Starting on the thirteenth day after her capture, Patty Hearst's voice appeared in the audiotapes used by the group for the ransom negotiations. She repeated SLA ideology, increasingly voicing her support, and eventually denounced her former life, family, and fiancé. This process was poorly understood at the time, but today it is considered a classic example of Stockholm Syndrome. Hearst was then offered a choice between being released or joining the SLA; convinced that she would be killed if she said otherwise, she chose the latter.
On April 13, 1974, Hearst announced that she had willingly joined the SLA in an audiotape. She was given the nom de guerre Tania, after the one used by Che Guevara's companion, Tamara Bunke. Two days later, Hearst and the SLA robbed the Hibernia Bank in San Francisco. They non-fatally shot two male customers and stole $10,000. The CCTV footage of Hearst holding a carbine at the robbery caused sensation, and U.S. Attorney General William B. Saxbe publicly condemned her as "a common criminal" and said that she would face charges for armed robbery, even though the other SLA members were also pointing guns at her.

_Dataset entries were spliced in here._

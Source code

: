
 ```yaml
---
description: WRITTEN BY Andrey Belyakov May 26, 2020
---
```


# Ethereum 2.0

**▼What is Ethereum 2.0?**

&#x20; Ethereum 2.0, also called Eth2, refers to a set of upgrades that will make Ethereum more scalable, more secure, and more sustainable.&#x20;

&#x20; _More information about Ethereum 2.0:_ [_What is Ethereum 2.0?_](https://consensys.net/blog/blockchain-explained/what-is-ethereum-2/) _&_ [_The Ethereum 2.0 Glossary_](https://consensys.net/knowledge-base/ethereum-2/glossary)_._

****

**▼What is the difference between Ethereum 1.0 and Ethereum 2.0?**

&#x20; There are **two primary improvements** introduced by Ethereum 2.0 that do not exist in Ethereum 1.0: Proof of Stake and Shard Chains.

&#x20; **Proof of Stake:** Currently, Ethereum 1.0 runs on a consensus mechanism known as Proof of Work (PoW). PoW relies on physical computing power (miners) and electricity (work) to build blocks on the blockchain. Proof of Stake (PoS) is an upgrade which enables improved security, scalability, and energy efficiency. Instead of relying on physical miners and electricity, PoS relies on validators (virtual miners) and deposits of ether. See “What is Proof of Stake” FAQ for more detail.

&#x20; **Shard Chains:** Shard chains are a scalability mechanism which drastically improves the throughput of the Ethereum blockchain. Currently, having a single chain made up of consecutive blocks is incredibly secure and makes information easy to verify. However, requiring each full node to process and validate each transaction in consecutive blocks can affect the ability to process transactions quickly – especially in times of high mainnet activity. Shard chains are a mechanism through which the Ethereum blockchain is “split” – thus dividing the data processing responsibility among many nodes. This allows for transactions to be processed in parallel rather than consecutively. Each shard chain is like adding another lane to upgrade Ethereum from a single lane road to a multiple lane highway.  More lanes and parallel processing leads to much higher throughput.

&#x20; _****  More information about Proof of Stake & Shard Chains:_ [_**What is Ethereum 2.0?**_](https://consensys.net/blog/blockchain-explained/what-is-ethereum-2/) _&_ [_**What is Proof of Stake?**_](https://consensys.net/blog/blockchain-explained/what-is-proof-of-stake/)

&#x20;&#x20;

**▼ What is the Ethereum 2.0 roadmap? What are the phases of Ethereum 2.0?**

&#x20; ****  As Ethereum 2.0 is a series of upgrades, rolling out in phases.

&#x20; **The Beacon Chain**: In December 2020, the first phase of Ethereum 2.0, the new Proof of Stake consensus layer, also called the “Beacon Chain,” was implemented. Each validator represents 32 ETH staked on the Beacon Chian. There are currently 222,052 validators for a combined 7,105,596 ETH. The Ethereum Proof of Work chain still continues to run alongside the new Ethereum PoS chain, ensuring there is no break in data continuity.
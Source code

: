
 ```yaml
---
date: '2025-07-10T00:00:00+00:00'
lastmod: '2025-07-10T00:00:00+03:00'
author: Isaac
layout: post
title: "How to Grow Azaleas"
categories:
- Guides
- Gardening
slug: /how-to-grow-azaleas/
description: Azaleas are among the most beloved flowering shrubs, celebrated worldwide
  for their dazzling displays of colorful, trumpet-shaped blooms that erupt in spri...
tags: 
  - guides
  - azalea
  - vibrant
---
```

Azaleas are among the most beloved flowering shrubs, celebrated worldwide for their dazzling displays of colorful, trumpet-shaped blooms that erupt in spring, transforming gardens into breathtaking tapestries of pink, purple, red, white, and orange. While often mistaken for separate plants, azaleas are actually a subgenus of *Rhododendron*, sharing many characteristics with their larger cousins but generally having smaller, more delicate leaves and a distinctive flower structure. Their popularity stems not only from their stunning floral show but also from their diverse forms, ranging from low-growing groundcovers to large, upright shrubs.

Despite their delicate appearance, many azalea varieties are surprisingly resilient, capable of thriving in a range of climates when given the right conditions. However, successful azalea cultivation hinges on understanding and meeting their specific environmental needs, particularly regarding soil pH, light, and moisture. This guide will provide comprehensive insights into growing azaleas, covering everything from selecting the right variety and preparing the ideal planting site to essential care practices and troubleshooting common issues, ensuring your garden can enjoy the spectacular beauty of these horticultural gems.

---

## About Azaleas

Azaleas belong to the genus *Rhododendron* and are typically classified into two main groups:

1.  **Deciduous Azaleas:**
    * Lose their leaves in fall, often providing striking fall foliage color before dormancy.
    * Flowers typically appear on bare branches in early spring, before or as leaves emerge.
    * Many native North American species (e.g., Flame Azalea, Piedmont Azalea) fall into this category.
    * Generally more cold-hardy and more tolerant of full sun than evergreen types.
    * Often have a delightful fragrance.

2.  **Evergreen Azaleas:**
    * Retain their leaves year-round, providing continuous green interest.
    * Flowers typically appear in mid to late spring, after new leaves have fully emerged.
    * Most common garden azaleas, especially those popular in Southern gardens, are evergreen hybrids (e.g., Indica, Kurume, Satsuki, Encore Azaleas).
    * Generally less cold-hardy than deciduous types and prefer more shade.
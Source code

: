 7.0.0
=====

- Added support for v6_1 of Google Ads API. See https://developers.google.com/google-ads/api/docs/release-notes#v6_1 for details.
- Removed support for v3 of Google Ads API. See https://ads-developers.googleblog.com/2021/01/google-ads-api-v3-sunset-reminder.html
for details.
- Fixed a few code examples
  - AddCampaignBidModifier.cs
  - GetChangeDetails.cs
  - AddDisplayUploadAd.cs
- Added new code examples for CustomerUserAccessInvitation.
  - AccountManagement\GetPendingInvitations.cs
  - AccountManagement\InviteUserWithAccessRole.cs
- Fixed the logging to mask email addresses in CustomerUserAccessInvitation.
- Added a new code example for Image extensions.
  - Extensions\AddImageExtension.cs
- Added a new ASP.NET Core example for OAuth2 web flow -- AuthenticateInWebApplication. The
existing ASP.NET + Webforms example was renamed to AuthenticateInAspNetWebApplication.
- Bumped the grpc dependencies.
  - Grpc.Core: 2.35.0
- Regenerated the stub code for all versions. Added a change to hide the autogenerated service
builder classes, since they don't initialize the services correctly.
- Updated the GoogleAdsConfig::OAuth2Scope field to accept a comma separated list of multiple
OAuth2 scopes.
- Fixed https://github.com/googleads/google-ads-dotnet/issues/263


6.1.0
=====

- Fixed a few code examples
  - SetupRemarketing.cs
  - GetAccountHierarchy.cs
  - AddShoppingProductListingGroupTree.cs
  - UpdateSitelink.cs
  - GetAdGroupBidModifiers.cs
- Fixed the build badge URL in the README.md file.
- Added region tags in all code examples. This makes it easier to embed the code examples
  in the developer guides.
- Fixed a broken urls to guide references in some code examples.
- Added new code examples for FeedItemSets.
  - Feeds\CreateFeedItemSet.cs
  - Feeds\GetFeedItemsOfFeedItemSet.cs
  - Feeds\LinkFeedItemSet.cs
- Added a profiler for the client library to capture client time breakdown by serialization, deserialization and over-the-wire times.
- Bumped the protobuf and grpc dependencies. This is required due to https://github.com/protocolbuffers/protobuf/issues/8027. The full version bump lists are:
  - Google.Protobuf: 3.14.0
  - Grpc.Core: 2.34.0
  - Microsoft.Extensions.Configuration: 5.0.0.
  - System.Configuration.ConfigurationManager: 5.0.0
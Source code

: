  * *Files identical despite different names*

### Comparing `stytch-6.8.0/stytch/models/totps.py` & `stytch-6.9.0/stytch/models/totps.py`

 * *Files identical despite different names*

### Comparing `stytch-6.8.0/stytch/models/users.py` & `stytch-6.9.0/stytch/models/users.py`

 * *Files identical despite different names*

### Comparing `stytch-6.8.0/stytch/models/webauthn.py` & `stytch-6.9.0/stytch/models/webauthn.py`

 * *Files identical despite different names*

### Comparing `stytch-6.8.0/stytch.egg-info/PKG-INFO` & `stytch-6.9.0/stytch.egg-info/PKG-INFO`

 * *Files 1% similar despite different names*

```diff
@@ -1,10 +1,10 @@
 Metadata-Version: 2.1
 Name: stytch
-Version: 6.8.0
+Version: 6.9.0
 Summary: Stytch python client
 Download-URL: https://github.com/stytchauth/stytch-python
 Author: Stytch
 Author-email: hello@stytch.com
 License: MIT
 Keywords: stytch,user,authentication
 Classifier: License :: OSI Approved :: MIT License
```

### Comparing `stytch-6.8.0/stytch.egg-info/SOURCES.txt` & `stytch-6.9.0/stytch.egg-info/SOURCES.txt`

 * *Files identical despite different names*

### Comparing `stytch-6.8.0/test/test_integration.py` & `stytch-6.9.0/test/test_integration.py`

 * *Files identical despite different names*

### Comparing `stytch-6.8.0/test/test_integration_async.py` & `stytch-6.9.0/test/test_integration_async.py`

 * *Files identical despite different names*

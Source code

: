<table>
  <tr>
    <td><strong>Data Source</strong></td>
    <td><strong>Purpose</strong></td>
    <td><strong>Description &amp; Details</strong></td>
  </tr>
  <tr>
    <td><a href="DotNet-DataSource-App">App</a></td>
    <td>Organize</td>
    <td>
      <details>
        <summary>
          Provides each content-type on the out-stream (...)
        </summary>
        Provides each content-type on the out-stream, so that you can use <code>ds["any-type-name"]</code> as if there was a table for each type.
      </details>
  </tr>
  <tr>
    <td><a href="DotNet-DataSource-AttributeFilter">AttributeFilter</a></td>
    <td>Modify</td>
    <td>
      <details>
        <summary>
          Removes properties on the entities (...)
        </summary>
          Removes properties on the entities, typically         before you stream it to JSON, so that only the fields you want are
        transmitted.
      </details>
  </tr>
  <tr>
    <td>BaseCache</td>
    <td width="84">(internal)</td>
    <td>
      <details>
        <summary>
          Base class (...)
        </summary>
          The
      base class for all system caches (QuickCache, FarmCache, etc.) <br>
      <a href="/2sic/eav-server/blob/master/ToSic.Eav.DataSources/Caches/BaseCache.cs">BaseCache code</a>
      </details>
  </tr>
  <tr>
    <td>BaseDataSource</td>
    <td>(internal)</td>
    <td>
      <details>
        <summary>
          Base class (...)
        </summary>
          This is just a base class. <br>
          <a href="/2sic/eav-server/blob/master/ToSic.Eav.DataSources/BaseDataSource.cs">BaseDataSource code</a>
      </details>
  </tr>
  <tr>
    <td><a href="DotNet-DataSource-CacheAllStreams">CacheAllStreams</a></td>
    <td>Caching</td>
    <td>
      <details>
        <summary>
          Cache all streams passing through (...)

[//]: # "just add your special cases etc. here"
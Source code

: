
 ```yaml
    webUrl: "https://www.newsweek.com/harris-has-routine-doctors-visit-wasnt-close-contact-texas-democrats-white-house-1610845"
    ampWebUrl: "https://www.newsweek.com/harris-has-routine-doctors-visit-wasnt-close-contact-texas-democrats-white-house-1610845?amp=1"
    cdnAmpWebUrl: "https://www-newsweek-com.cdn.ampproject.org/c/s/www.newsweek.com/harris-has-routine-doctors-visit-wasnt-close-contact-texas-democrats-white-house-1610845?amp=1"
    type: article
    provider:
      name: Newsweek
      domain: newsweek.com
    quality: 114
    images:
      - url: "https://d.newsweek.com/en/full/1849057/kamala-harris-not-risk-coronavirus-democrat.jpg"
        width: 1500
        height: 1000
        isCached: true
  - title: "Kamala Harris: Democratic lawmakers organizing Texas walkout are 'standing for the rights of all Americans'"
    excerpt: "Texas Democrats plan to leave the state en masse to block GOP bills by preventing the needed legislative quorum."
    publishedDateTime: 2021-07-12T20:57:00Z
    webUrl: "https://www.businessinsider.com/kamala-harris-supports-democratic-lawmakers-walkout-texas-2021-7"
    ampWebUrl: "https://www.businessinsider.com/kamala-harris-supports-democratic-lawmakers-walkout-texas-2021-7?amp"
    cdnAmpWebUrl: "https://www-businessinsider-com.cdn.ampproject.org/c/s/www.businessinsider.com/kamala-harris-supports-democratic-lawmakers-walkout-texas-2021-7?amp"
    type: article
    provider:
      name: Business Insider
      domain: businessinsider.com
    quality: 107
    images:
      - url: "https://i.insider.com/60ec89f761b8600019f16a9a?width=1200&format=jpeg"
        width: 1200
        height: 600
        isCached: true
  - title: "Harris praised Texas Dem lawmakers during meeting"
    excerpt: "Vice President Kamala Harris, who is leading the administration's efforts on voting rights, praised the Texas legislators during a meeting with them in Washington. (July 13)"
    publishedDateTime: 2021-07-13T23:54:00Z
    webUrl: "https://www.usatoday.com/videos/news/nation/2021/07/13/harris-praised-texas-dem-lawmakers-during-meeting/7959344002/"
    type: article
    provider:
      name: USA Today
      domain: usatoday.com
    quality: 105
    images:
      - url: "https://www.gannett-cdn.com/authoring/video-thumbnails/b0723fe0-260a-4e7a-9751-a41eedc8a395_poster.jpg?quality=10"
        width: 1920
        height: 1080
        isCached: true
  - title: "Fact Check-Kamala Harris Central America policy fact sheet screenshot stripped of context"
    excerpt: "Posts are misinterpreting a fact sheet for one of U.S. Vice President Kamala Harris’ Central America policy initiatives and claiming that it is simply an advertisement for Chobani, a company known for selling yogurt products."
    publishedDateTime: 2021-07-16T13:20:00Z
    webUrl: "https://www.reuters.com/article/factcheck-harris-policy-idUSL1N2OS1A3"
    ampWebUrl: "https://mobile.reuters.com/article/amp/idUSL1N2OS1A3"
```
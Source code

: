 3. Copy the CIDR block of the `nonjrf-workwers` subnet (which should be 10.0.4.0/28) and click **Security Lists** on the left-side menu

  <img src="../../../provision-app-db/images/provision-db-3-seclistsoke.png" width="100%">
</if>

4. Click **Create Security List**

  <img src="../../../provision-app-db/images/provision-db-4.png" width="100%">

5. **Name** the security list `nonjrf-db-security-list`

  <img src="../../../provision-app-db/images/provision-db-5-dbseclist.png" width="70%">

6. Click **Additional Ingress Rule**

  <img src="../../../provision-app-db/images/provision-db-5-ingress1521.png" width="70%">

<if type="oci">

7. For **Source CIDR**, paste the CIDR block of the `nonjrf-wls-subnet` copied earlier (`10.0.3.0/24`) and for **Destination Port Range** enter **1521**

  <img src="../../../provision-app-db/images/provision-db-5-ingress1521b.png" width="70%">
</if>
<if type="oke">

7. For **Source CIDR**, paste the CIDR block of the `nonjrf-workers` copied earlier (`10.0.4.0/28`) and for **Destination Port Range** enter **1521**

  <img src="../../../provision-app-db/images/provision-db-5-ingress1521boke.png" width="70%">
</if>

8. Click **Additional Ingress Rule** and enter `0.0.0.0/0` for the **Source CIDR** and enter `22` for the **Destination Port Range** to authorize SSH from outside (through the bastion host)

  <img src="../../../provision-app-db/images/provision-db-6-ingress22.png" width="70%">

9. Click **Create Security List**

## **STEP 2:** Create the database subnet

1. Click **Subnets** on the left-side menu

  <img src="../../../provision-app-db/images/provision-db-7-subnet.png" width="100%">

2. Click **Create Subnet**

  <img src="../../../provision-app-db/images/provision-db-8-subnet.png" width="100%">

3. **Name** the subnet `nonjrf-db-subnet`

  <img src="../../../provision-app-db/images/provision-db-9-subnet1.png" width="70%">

Move to Los Angeles and Standoff with the LAPD[]
DeFreeze wished to recruit more members, but the group realized that Foster's assassination had made them too unpopular in the Bay Area. At his suggestion, the SLA moved to DeFreeze's former neighborhood in Los Angeles. This was accomplished sloppily and they further alienated potential allies. Little denounced them from jail and said that the SLA had lost their goals by getting in a pointless conflict with Police. On May 16, 1974, the married members William and Emily Harris entered Mel's Sporting Goods Store in Inglewood with the intention of buying supplies. While Emily was distracted, William shoplifted a bandolier on a whim and was confronted by a security guard. He pulled a revolver, but the guard disarmed him and put a handcuff on his left wrist. Emily defended her husband by pushing the guard from behind. Hearst, left in a van across the street, saw a commotion and fired several rounds at the store's overhead sign. Everyone inside took cover except the Harrises, who fled with Hearst. However, they left the revolver behind, which was registered to Emily Harris. The trio abandoned the van after some distance and continued in a stolen car. Inside the van's glove box, Police found a recent parking ticket with the address of the SLA's safehouse. When they arrived, they found that all occupiers had left in a hurry after seeing the store incident on TV.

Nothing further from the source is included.